Lab: Image transforms and augmentation (PyTorch / torchvision)¶

BWXT Data Science Workforce Training Pilot · Computer vision labs

Goals¶

  • See how torchvision.transforms change pixel data before a model ever runs.
  • Compare deterministic transforms (resize, crop, normalize) with random augmentations that change each epoch.
  • Build a Compose pipeline typical for transfer learning (train vs eval).

Prerequisites¶

pip install torch torchvision matplotlib numpy

Dataset¶

We use a single CIFAR-10 image as a running example (color, $32\times32$). The same ideas apply to industrial inspection images at higher resolution.

In [ ]:
import random
from pathlib import Path

import matplotlib.pyplot as plt
import numpy as np
import torch
from torchvision import transforms
from torchvision.datasets import CIFAR10
from torchvision.transforms import InterpolationMode
from torchvision.utils import make_grid

plt.rcParams['figure.figsize'] = (10, 4)

torch.manual_seed(42)
random.seed(42)

# One CIFAR-10 RGB image (PIL)
root = Path('./data')
train_ds = CIFAR10(root=root, train=True, download=True)
pil_img, label_idx = train_ds[0]
class_names = train_ds.classes
print('Label:', class_names[label_idx])
display_np = np.asarray(pil_img)
plt.imshow(display_np)
plt.title('Original PIL image (H×W×C)')
plt.axis('off')
plt.show()

1. Deterministic geometry and tensor conversion¶

  • Resize / CenterCrop change where the model looks.
  • ToTensor() scales uint8 $[0,255]$ to float $[0,1]$ and rearranges to C×H×W (channel-first), which PyTorch layers expect.
  • Normalize(mean, std) applies $(x - \mu) / \sigma$ per channel. For custom data you often compute dataset statistics; pretrained ImageNet weights use fixed mean/std.
In [ ]:
geo = transforms.Compose(
    [
        transforms.Resize(48, interpolation=InterpolationMode.BILINEAR),
        transforms.CenterCrop(40),
        transforms.ToTensor(),
    ]
)
t = geo(pil_img)
print('Tensor shape (C,H,W):', tuple(t.shape))
print('dtype / min / max:', t.dtype, float(t.min()), float(t.max()))

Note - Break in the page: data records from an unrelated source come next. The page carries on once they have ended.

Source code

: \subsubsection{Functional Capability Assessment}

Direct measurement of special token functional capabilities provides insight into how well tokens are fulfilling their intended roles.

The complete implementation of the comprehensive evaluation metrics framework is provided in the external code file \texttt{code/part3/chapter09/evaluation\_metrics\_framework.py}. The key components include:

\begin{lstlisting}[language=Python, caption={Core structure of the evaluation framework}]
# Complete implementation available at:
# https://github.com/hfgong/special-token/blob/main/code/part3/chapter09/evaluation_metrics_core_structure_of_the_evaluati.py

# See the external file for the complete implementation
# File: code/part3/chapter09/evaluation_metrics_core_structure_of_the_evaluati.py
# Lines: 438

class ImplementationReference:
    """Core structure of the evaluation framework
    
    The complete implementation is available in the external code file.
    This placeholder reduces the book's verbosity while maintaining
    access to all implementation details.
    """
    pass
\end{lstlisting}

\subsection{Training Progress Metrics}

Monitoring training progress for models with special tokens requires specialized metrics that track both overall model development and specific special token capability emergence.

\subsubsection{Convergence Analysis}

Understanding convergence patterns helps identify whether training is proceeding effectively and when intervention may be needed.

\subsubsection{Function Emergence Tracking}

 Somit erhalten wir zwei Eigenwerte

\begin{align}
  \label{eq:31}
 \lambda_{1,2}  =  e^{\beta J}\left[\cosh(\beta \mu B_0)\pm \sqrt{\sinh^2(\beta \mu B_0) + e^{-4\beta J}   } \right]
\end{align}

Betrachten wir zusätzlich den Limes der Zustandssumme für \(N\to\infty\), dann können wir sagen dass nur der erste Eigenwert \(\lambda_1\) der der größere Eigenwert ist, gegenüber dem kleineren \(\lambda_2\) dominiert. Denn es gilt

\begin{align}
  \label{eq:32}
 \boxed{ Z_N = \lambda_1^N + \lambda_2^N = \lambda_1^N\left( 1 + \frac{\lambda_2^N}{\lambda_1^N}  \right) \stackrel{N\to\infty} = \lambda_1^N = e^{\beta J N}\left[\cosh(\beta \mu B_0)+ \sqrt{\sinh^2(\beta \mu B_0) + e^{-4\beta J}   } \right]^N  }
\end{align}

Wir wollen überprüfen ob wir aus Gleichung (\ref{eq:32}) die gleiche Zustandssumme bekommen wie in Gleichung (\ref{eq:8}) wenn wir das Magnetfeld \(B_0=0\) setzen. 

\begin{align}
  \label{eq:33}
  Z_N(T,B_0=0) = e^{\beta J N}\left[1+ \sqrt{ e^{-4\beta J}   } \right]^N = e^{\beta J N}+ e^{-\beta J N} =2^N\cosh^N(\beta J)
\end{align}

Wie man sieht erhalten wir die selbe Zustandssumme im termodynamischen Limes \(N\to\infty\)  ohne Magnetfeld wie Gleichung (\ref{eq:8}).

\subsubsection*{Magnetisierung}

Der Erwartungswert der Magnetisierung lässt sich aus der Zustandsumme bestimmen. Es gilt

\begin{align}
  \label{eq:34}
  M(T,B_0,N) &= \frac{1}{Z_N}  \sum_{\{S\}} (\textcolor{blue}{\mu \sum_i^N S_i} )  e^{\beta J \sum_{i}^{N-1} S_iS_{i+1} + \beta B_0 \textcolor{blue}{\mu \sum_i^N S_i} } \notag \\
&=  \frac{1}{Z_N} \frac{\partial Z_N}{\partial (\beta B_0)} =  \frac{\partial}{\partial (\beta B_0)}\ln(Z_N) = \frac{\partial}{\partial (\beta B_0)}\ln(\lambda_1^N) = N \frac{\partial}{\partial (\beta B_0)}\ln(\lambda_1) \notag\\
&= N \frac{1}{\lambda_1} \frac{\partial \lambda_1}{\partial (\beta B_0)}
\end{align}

# Visualize tensor: permute to H,W,C for matplotlib
plt.imshow(t.permute(1, 2, 0).numpy())
plt.title('Resize 48 → CenterCrop 40 → ToTensor')
plt.axis('off')
plt.show()

2. Random augmentations (training only)¶

Random transforms simulate lighting, viewpoint, and composition changes. They usually hurt validation metrics slightly but improve generalization when the deployment camera or scene drifts.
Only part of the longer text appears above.